Sink drains slowly - no air behind water?

My kitchen sink has begun draining v-e-r-y slowly. I’ve cleaned the trap and found nothing. The dishwasher drains just fine, but of course the water is being pushed out by the internal pump. I’ve always understood that the drain needs an air vent in order to work properly. As Mike Holmes always says “need air behind water”.

In checking the PVC drain line I don’t see any vent. What I do see is a parallel PVC pipe that is connected at both end to my drain. Picture if you will a 20 foot run of PVC. Now picture a 10 foot piece of PVC next to it and tied in at both ends with several elbows. A closed loop.

Anyone have any idea what the hexk this is and if it is supposed to somehow help the draining process?

What you probably can’t see is behind the wall. There should be a vent pipe up through the roof. That’s where the air comes from.

Perhaps you have a clog farther down? Try a chemical drain opener or a snake.

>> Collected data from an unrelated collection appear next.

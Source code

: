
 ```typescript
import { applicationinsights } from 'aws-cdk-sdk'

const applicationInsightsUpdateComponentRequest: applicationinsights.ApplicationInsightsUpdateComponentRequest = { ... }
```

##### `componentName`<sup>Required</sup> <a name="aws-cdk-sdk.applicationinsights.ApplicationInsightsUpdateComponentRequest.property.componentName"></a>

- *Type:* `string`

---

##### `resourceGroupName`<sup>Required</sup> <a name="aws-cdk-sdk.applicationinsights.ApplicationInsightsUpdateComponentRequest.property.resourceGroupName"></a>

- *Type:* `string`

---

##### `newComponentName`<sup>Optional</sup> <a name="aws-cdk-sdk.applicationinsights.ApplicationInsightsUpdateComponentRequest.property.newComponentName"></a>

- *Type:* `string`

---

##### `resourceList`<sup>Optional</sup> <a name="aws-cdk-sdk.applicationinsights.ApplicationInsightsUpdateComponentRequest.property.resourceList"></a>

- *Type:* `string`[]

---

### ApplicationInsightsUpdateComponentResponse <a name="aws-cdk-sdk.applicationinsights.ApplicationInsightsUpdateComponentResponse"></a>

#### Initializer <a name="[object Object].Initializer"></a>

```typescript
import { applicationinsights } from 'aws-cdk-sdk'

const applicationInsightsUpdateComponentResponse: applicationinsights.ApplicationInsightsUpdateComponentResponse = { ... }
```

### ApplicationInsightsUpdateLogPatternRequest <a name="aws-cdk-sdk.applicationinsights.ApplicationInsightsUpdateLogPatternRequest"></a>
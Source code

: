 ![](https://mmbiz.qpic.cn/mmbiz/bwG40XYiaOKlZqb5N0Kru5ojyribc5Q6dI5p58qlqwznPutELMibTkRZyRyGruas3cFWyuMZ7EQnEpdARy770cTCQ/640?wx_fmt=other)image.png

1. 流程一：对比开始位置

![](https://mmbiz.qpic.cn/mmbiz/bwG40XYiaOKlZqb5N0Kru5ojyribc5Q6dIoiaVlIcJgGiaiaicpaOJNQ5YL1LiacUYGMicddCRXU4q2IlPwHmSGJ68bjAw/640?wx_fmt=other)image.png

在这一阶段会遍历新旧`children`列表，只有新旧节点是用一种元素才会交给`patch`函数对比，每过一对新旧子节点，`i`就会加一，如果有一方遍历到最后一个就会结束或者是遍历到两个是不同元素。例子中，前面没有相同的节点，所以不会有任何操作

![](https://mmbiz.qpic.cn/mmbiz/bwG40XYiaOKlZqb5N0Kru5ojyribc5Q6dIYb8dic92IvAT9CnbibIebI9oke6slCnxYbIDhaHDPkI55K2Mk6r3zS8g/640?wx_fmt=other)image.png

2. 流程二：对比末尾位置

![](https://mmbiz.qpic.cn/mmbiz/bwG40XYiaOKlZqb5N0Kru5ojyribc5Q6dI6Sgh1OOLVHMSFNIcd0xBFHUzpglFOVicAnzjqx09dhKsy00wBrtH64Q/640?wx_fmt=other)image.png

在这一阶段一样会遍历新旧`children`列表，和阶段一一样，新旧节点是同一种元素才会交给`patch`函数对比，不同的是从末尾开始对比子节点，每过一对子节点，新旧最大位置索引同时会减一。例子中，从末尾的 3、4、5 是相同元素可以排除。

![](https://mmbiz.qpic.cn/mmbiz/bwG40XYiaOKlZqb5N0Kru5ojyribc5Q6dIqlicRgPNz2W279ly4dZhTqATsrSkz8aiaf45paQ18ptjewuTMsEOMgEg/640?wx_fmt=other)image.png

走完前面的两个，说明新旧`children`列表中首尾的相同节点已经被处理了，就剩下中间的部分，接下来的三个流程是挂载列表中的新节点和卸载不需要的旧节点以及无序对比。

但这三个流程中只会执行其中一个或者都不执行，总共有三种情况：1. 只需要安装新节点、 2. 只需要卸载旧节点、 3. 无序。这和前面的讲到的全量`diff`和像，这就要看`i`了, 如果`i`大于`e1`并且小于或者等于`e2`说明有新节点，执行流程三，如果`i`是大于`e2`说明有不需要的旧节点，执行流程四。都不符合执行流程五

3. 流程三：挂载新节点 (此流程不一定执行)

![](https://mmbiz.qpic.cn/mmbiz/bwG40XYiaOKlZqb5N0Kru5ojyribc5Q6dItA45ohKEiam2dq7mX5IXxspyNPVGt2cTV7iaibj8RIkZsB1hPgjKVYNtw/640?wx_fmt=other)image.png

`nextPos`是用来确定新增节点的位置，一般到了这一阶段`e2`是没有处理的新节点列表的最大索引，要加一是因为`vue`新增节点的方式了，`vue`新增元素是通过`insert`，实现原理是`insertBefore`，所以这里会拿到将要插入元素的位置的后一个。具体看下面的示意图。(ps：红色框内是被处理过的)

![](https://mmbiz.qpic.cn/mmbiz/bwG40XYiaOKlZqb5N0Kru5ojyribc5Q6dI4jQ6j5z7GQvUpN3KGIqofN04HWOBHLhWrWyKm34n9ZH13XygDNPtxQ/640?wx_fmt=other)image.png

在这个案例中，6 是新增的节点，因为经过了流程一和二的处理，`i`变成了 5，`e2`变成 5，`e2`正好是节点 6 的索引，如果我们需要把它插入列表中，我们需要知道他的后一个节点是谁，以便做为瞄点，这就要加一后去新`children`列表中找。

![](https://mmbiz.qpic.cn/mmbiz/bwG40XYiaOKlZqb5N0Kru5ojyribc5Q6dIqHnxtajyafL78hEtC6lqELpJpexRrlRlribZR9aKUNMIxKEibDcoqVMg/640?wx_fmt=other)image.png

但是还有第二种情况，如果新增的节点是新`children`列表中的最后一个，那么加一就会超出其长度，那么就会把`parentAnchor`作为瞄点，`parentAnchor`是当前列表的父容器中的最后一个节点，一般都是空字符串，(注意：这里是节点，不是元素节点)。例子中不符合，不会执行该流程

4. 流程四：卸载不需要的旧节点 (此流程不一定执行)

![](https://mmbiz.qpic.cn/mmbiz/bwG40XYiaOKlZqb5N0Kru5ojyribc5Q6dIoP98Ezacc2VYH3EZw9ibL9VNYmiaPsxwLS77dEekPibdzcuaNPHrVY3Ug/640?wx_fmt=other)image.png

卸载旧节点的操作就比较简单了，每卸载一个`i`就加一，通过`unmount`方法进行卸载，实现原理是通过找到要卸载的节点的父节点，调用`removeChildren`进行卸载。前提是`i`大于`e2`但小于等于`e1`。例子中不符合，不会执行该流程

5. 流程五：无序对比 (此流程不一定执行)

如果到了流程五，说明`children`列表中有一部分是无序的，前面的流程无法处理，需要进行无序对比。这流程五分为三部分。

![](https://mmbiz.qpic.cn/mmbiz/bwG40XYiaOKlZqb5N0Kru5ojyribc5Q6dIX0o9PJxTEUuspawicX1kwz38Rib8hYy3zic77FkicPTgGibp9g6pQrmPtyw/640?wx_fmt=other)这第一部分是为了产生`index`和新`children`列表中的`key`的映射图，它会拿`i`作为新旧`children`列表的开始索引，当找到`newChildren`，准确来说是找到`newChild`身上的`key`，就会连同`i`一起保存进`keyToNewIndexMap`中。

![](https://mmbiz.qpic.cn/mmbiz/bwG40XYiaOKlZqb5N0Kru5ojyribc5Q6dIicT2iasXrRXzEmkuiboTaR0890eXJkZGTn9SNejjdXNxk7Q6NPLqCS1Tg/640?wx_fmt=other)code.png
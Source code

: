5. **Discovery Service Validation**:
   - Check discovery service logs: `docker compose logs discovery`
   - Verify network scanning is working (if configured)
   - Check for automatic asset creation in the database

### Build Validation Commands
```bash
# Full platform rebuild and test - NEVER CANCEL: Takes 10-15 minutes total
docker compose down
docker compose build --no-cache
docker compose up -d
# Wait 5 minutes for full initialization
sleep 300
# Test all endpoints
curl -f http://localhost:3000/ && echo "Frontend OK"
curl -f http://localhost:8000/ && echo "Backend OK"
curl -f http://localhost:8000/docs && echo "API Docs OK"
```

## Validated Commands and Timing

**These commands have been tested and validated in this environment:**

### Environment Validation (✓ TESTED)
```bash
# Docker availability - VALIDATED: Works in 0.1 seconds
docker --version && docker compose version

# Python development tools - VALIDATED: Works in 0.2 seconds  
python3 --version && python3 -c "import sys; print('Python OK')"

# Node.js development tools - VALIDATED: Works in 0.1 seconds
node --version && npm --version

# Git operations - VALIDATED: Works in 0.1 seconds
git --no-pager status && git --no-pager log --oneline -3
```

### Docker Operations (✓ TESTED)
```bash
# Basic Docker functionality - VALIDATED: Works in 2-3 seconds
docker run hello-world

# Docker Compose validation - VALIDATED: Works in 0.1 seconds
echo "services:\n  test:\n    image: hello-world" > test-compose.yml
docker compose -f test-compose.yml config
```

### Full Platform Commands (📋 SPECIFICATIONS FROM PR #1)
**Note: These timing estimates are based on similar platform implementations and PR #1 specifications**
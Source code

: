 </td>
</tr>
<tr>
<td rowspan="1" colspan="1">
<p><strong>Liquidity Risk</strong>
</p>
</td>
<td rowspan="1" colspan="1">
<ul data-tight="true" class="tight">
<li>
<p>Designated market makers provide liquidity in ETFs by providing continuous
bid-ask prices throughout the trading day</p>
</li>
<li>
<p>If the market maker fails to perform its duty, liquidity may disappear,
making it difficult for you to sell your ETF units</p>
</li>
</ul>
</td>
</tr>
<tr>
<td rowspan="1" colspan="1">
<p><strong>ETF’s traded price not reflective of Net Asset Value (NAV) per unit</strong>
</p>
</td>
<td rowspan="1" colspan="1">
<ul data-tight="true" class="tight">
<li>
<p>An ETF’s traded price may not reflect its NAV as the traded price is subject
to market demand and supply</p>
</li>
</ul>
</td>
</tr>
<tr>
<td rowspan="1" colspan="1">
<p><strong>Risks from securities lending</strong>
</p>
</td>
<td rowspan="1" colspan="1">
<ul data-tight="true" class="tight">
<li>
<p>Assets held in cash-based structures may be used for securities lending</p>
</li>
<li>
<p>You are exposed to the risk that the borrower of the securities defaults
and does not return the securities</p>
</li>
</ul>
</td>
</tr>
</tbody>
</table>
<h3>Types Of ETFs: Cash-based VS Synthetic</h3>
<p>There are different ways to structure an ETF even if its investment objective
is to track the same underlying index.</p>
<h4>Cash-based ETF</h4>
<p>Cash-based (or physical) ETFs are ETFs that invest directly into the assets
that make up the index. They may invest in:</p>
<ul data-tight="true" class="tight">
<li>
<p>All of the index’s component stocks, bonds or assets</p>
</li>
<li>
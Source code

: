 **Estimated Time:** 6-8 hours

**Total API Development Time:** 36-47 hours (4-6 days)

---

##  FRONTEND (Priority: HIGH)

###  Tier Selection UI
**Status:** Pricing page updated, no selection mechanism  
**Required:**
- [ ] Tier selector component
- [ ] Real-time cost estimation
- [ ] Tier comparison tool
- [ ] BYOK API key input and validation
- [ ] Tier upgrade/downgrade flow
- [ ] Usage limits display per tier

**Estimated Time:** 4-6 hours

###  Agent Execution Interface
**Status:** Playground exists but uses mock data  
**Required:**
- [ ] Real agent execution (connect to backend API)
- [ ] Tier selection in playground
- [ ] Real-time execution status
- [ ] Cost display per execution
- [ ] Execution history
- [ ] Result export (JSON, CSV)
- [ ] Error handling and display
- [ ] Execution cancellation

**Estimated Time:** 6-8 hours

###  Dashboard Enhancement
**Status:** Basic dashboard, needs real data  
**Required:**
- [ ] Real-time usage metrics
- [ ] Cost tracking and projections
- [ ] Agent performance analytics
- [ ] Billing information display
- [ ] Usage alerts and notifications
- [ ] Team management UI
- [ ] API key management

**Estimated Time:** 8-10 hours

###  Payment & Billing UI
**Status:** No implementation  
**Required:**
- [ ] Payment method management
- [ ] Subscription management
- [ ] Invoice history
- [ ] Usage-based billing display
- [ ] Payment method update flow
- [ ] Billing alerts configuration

I’m not really picturing it. You could just walk outside and look at your roof. You should see at least one 4 inch PVC pipe sticking out through your roof. That’s your vent stack (assuming it’s not your furnace exhaust). There may be more then one, but if you have one, at least you know the system is vented and the kitchen sink is probably tied back into the one, probably in the attic.

Your vent stack may be frozen, if this has just started in the last couple of weeks.

The vent stacks that penetrate the roof are for the bathrooms and are not connected to kitchen sink. The kitchen drain after the usual trap, goes straight down through the flooring into the cellar. In the cellar the PVC follows the floor joists over to the main trunk that goes into the septic tank. Trust me, there is no vent.

The only thing about the entire plumbing situation that’s odd is the extra PVC loop.

And that ‘main trunk’ should have a section that goes straight up through the roof. Each individual drain doesn’t need it’s own vent through the roof. For example, I have a kitchen sink, two bathroom sinks, two toilets, a shower, a floor drain and a basement sink but only one vent going through the roof.

My kitchen sink drain goes back through the wall, into the basement and connects to the main drain line, but also goes up to the attic to connect to the vent (which is the exact same pipe that the drain catches in the basement).

If you can get into your attic you might find some more pipes attached to some of those vent stacks. One of them may be from your kitchen sink.

If it drained well until recently, and you changed nothing in the plumbing sytstem, then it shouldn’t matter if the system vents normally or if it has some odd scalar energy perpetual motion feedback PVC loop. If none of that has changed from when the system worked, then that’s not the tree you need to be barking up and the problem is a clog down the line, or a dead squirrel in a vent stack.

I think you have a loop vent. http://en.m.wikipedia.org/wiki/Island_fixture_vent
Often used for Island installation, but not always.

Sounds like your closed loop might be saturated with water due to a pin-hole air leak.

That used to happen with my Parent’s closed loop hot water heating. The pressure tank would fill with water, with the result that the expanded water due to heating had no where to go, except out the pressure relief valve.

Can you blow that line through to the septic tank?

If so, there is still a roof vent, it just may be harder to find and not directly over the sink.

If there’s a water trap between the loop and the vent stack, it’s of little value.

It’s not unknown for roofers to toss crap down the stack :eek:, or for birds/animals to block it with shit. :smack:

This is a real cellar, where you can see the whole system? * Only the kitchen sink is draining slowly? Are all your units on the same line into the septic tank?

  • (As opposed to a crawl space where you’re looking at it from one angle, with a flash light, kneeling in the mud, with your neck at a strange angle)

Did it work fine before?
I would assume the dishwasher is fine because it doesn’t use alot of water and drains quite slowly.

Is it PVC or ABS?

Can you take a picture or draw one? Is it a double sink? Where is the dishwasher connection?

The easy fix is to fill your sink and plunge it.
Remember to pull don’t push. A plunger is a suction cup not a battering ram. This is a common mistake, if you push the blockage past or into the air vent, you got bigger problems.

Liquid drain openers are a last resort. Beware, they are extremely corrosive and may damage pipes, especially plastic. Also, if it doesn’t work and you (or a plumber) need to open up the pipes, it can be a hazard.